The Yankees Get Budget Conscious

New York Yankees co-owner Hal Steinbrenner stopped to speak with reporters this morning and ended up delivering a sermon on fiscal responsibility and how it pertains to baseball. While it may seem strange for the owner of a team that’s spent more on payroll than any other franchise in the sport for the past fourteen seasons to talk about budget consciousness, Steinbrenner is very aware of the increased luxury tax repercussions of the new collective bargaining agreement.

According to Steinbrenner:

Plenty of teams win without the kind of payrolls we have. You can field every bit as good a team with young talent.

Indeed you can. Or, perhaps more accurately, you could.

As MLB attempts to bridge the supposed competitive parity gap that exists between small and big market teams by handing out extra draft picks to franchises that don’t earn as much revenue as others, the new collective bargaining agreement has severely limited the ability of teams to invest outrageous fortunes in young talent by implementing caps on draft spending and signing bonuses for International free agents.

So, when Steinbrenner speaks of teams that have been able to win without the type of payroll structure that the Yankees employ, he’s most likely thinking of the Tampa Bay Rays and their stocking of draft picks or anticipating the results of the Texas Rangers investment in Central American prospects. Unfortunately, the window for taking advantage of such opportunities is either closing or already shut.
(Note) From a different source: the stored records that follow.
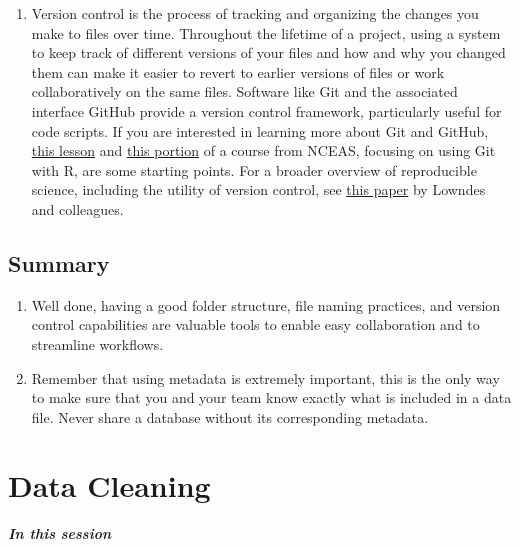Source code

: \documentclass[
]{book}
\providecommand{\tightlist}{%
  \setlength{\itemsep}{0pt}\setlength{\parskip}{0pt}}
\begin{document}
\begin{enumerate}
\def\labelenumi{\arabic{enumi}.}
\tightlist
\item
  Version control is the process of tracking and organizing the changes you make to files over time. Throughout the lifetime of a project, using a system to keep track of different versions of your files and how and why you changed them can make it easier to revert to earlier versions of files or work collaboratively on the same files. Software like Git and the associated interface GitHub provide a version control framework, particularly useful for code scripts. If you are interested in learning more about Git and GitHub, \href{https://nceas.github.io/oss-lessons/version-control/1-git-basics.html}{this lesson} and \href{http://ohi-science.org/data-science-training/github.html}{this portion} of a course from NCEAS, focusing on using Git with R, are some starting points. For a broader overview of reproducible science, including the utility of version control, see \href{https://www.nature.com/articles/s41559-017-0160}{this paper} by Lowndes and colleagues.
\end{enumerate}

\hypertarget{summary}{%
\subsection{Summary}\label{summary}}

\begin{enumerate}
\def\labelenumi{\arabic{enumi}.}
\item
  Well done, having a good folder structure, file naming practices, and version control capabilities are valuable tools to enable easy collaboration and to streamline workflows.
\item
  Remember that using metadata is extremely important, this is the only way to make sure that you and your team know exactly what is included in a data file. Never share a database without its corresponding metadata.
\end{enumerate}

\hypertarget{data-cleaning}{%
\section{Data Cleaning}\label{data-cleaning}}

\textbf{\emph{In this session }}
\end{document}

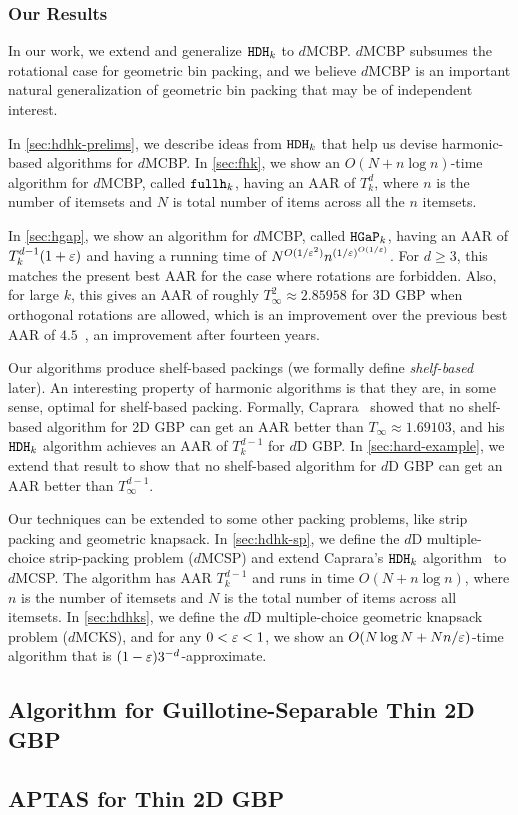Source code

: \subsubsection{Our Results}

In our work, we extend and generalize $\operatorname{\mathtt{HDH}}_{k}$ to $d$MCBP.
$d$MCBP subsumes the rotational case for geometric bin packing,
and we believe $d$MCBP is an important natural generalization
of geometric bin packing that may be of independent interest.

In \cref{sec:hdhk-prelims}, we describe ideas from $\operatorname{\mathtt{HDH}}_{k}$
that help us devise harmonic-based algorithms for $d$MCBP.
In \cref{sec:fhk}, we show an $O(N + n\log n)$-time algorithm for $d$MCBP,
called $\operatorname{\mathtt{fullh}}_k$, having an AAR of $T_k^d$, where $n$ is the number of itemsets
and $N$ is total number of items across all the $n$ itemsets.

In \cref{sec:hgap}, we show an algorithm for $d$MCBP, called $\operatorname{\mathtt{HGaP}}_k$, having an AAR of
$T_k^{d-1}(1+\varepsilon)$ and having a running time of $N^{O(1/\varepsilon^2)}n^{(1/\varepsilon)^{O(1/\varepsilon)}}$.
For $d \ge 3$, this matches the present best AAR for the case
where rotations are forbidden.
Also, for large $k$, this gives an AAR of roughly $T_{\infty}^2 \approx 2.85958$
for 3D GBP when orthogonal rotations are allowed,
which is an improvement over the previous best AAR of $4.5$~\cite{epstein2006side},
an improvement after fourteen years.

\begin{optional}
Our algorithms produce shelf-based packings (we formally define \emph{shelf-based} later).
An interesting property of harmonic algorithms is that they are,
in some sense, optimal for shelf-based packing. Formally,
Caprara~\cite{caprara2008} showed that no shelf-based algorithm for 2D GBP can get an AAR
better than $T_{\infty} \approx 1.69103$,
and his $\operatorname{\mathtt{HDH}}_{k}$ algorithm achieves an AAR of $T_k^{d-1}$ for $d$D GBP.
In \cref{sec:hard-example}, we extend that result to show that no shelf-based algorithm
for $d$D GBP can get an AAR better than $T_{\infty}^{d-1}$.%
\end{optional}

Our techniques can be extended to some other packing problems,
like strip packing and geometric knapsack.
In \cref{sec:hdhk-sp}, we define the $d$D multiple-choice strip-packing problem ($d$MCSP)
and extend Caprara's $\operatorname{\mathtt{HDH}}_{k}$ algorithm~\cite{caprara2008} to $d$MCSP.
The algorithm has AAR $T_k^{d-1}$ and runs in time $O(N + n\log n)$,
where $n$ is the number of itemsets and $N$ is the total number of items across all itemsets.
In \cref{sec:hdhks}, we define the $d$D multiple-choice geometric knapsack problem ($d$MCKS),
and for any $0 < \varepsilon < 1$, we show an $O(N\log N + Nn/\varepsilon)$-time algorithm
that is $(1-\varepsilon)3^{-d}$-approximate.

\subsection{Algorithm for Guillotine-Separable Thin 2D GBP}

\subsection{APTAS for Thin 2D GBP}
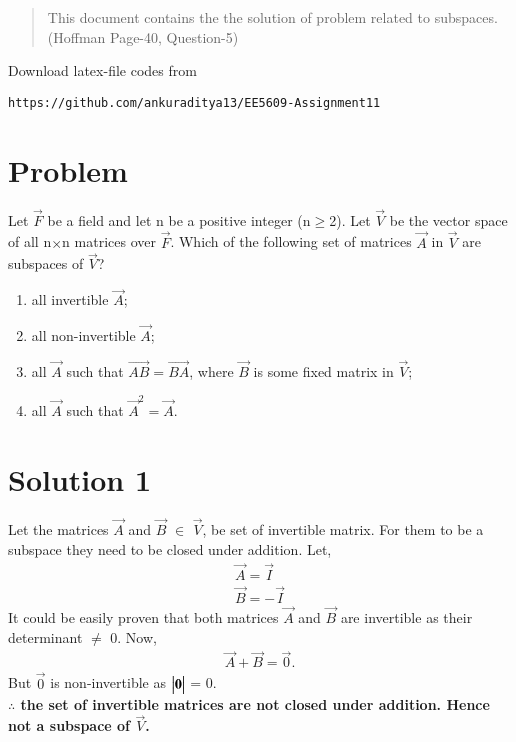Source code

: \documentclass[journal,12pt,twocolumn]{IEEEtran}
\begin{document}
\begin{abstract}
This document contains the the solution of problem related to subspaces.(Hoffman Page-40, Question-5)  
\end{abstract}
Download latex-file codes from 
\begin{lstlisting}
https://github.com/ankuraditya13/EE5609-Assignment11
\end{lstlisting}

\section{Problem}
Let $\vec{F}$ be a field and let n be a positive integer (n$\geq$2). Let $\vec{V}$ be the vector space of all n$\times$n matrices over $\vec{F}$. Which of the following set of matrices $\vec{A}$ in $\vec{V}$ are subspaces of   $\vec{V}$?
\begin{enumerate}
\item all invertible $\vec{A}$;
\item all non-invertible $\vec{A}$;
\item all $\vec{A}$ such that $\vec{AB}=\vec{BA}$, where $\vec{B}$ is some fixed matrix in $\vec{V}$;
\item all $\vec{A}$ such that $\vec{A}^2 = \vec{A}$.
\end{enumerate}
\section{Solution 1}
Let the matrices $\vec{A}$ and $\vec{B}$ $\in$ $\vec{V}$, be set of invertible matrix. For them to be a subspace they need to be closed under addition.
Let,
\begin{align}
\vec{A} = \vec{I}\\
\vec{B} = -\vec{I}
\end{align}  
It could be easily proven that both matrices $\vec{A}$ and $\vec{B}$ are invertible as their determinant $\neq$ 0. Now,
\begin{align}
\vec{A}+\vec{B} = \vec{0}. 
\end{align} 
But $\vec{0}$ is non-invertible as $\begin{vmatrix}\mathbf{0}\end{vmatrix}$ = 0.\\ \textbf{$\therefore$ the set of invertible matrices are not closed under addition. Hence not a subspace of $\vec{V}$.}
\end{document}
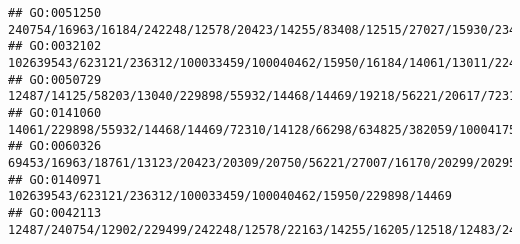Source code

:\documentclass[
]{article}
\begin{document}
\begin{verbatim}
## GO:0051250                                                                                                                                                                                                                                                      240754/16963/16184/242248/12578/20423/14255/83408/12515/27027/15930/234199/57916/20666/100043314/208154/57757/14960/16149/14419/60533/58205/20371/12229
## GO:0032102                                                                                                                                          102639543/623121/236312/100033459/100040462/15950/16184/14061/13011/22417/230959/100038882/246727/23961/23960/246730/109648/80782/16643/27007/243958/18791/434341/237310/16160/80861/110168/81799/71753/106014/54483/547253/19876/100503895/21354/21355/11629/20371
## GO:0050729                                                                                                                                                                                                                                                                       12487/14125/58203/13040/229898/55932/14468/14469/19218/56221/20617/72310/16170/244202/15930/17394/637515/20304/12775/21943/54483/12229
## GO:0141060                                                                                                                                                                                                                                                            14061/229898/55932/14468/14469/72310/14128/66298/634825/382059/100041759/13237/13239/626682/626708/100041952/503491/20299/20295/18126/20307/56838
## GO:0060326                                                                                                                                                                                                    69453/16963/18761/13123/20423/20309/20750/56221/27007/16170/20299/20295/76527/12145/252837/12773/23832/20306/20307/20304/20303/12775/12777/56838/21943/110168/321019/66793/245195/12458/11629/16149/12766
## GO:0140971                                                                                                                                                                                                                                                                                                                                               102639543/623121/236312/100033459/100040462/15950/229898/14469
## GO:0042113                                                                                                                                                                                                       12487/240754/12902/229499/242248/12578/22163/14255/16205/12518/12483/243958/272382/11833/12478/24099/12145/18985/81897/57916/15985/17079/321019/72049/208154/12458/69816/16149/12482/20371/16186/12229

\end{verbatim}
\end{document}

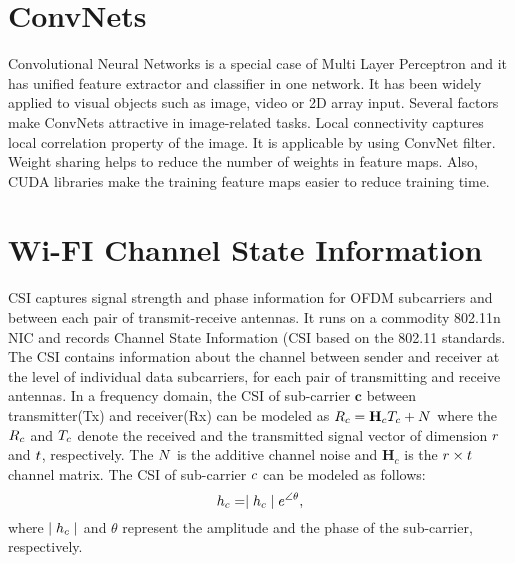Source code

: \label{chp:Survey}

\section{ConvNets}
Convolutional Neural Networks is a special case of Multi Layer Perceptron and it has unified feature extractor and classifier in one network. It has been widely applied to visual objects such as image, video or 2D array input. Several factors make ConvNets attractive in image-related tasks.
Local connectivity captures local correlation property of the image. It is applicable by using ConvNet filter. Weight sharing helps to reduce the number of weights in feature maps.
Also, CUDA libraries make the training feature maps easier to reduce training time.

\section{Wi-FI Channel State Information}
CSI captures signal strength and phase information for OFDM subcarriers and between each pair of transmit-receive antennas.
It runs on a commodity 802.11n NIC and records Channel State Information (CSI based on the 802.11 standards.
The CSI contains information about the channel between sender and receiver at the level of individual data subcarriers, for each pair of transmitting and receive antennas.
In a frequency domain, the CSI of sub-carrier $\mathbf{c}$ between transmitter(Tx) and receiver(Rx) can be modeled as 
$\mathnormal{R}_{c} = \mathbf{H}_{c}\mathnormal{T}_{c} +\mathnormal{N}$ where the $\mathnormal{R}_{c}$ and $\mathnormal{T}_{c}$  denote the received and the transmitted signal vector of dimension $\mathnormal{r}$ and $\mathnormal{t}$, respectively. The $\mathnormal{N}$ is the additive channel noise and $\mathbf{H}_{c}$ is the $\mathnormal{r}\times\mathnormal{t}$ channel matrix. The CSI of sub-carrier $\mathnormal{c}$ can be modeled as follows:
\begin{equation}
    \mathnormal{h}_{c} = \mid\mathnormal{h}_{c}\mid\mathnormal{e}^{\angle\theta},
\end{equation}
where $\mid\mathnormal{h}_{c}\mid$ and $\theta$ represent the amplitude and the phase of the sub-carrier, respectively.
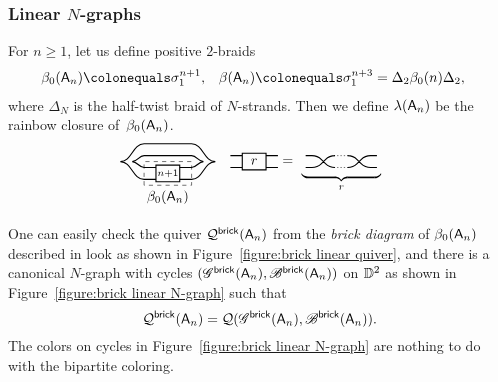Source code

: \subsubsection{Linear \texorpdfstring{$N$-graphs}{N-graphs}}\label{sec:linear}
For $n\ge 1$, let us define positive $2$-braids
\begin{align*}
\beta_0(\dynA_n)&\colonequals \sigma_1^{n+1},&
\beta(\dynA_n) &\colonequals \sigma_1^{n+3} = \Delta_2 \beta_0(n) \Delta_2,
\end{align*}
where $\Delta_N$ is the half-twist braid of $N$-strands.
Then we define $\lambda(\mathsf{A}_n)$ be the rainbow closure of~$\beta_0(\mathsf{A}_n)$.
\begin{align*}
&\begin{tikzpicture}[baseline=-.5ex,scale=0.6]
\draw[thick] (-0.5,-0.25) -- (-1,-0.25) to[out=180,in=0] (-1.5,0) to[out=0,in=180] (-1,0.25) -- (1,0.25) to[out=0,in=180] (1.5,0) to[out=180,in=0] (1,-0.25) -- (0.5, -0.25);
\draw[thick] (-0.5,-0.75) -- (-1,-0.75) to[out=180,in=0] (-2,0) to[out=0,in=180] (-1,0.75) -- (1,0.75) to[out=0,in=180] (2,0) to[out=180,in=0] (1,-0.75) -- (0.5,-0.75);
\draw[thick] (-0.5,-0.85) rectangle (0.5,-0.15);
\draw (0,-0.5) node {$\scriptstyle n+1$};
\draw[dashed] (-1,-1) rectangle (1,0) (0,-1) node[below] {$\beta_0(\dynA_n)$};
\end{tikzpicture}&
\begin{tikzpicture}[baseline=-.5ex,scale=0.6]
\draw[thick] (-1.5,-0.25) -- (-1,-0.25) (-1.5,0.25) -- (-1,0.25) (0.5,-0.25) -- (0,-0.25) (0.5,0.25) -- (0,0.25) (-1,-0.35) rectangle node {$r$} (0,0.35);
\end{tikzpicture}&=
\begin{tikzpicture}[baseline=-.5ex,scale=0.6]
\draw[thick, rounded corners] (-1.5,0.25) -- (-1,0.25) -- (-0.5, -0.25) -- (-0.3, -0.25) (-1.5,-0.25) -- (-1,-0.25) -- (-0.5, 0.25) -- (-0.3, 0.25) (1.5,0.25) -- (1,0.25) -- (0.5, -0.25) -- (0.3, -0.25) (1.5,-0.25) -- (1,-0.25) -- (0.5, 0.25) -- (0.3, 0.25);
\draw[line cap=round, dotted] (-0.3,0.25) -- (0.3,0.25) (-0.3,-0.25) -- node[below] {$\underbrace{\hphantom{\hspace{2cm}}}_r$} (0.3,-0.25);
\end{tikzpicture}
\end{align*}

One can easily check the quiver $\mathcal{Q}^{\mathsf{brick}}(\mathsf{A}_n)$ from the \emph{brick diagram} of $\beta_0(\mathsf{A}_n)$ described in \cite{GSW2020b} look as shown in Figure~\ref{figure:brick linear quiver}, and there is a canonical $N$-graph with cycles $(\mathscr{G}^{\mathsf{brick}}(\mathsf{A}_n),\mathscr{B}^{\mathsf{brick}}(\mathsf{A}_n))$ on $\mathbb{D}^2$ as shown in Figure~\ref{figure:brick linear N-graph} such that 
\[
\mathcal{Q}^{\mathsf{brick}}(\mathsf{A}_n)=
\mathcal{Q}(\mathscr{G}^{\mathsf{brick}}(\mathsf{A}_n), \mathscr{B}^{\mathsf{brick}}(\mathsf{A}_n)).
\]
The colors on cycles in Figure~\ref{figure:brick linear N-graph} are nothing to do with the bipartite coloring.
The irony is that in the owners’ attempts to curb spending, they’ve limited the one area which likely offered the biggest bang for their buck. It surprises me that the Yankees wouldn’t have wanted to avoid massive luxury tax penalties earlier. With their revenues, they could have afforded to make a far more aggressive push at the draft, and in the International free agent market, without it raising their payroll or the tax that they pay.

Under the new collective bargaining agreement such a strategy seems impossible. However, there are 30 front offices in baseball filled with rather intelligent people. It will be interesting to see how franchises attempt to exploit the rules and the direction that the majority of teams take under the new guidelines.

In other words, perhaps Mr. Steinbrenner has something up his sleeve to maintain the Yankees level of success without breaking the bank.

Comments (6)

  1. The Pineda trade is a concrete example of how the Yankees are changing their player acquisition strategy. Ownership had plenty of money to throw at FA’s like Wilson, Darvish or Buerhle, but they chose to go young and cheap with Pineda. Kuroda for one year is also a reasonable contract.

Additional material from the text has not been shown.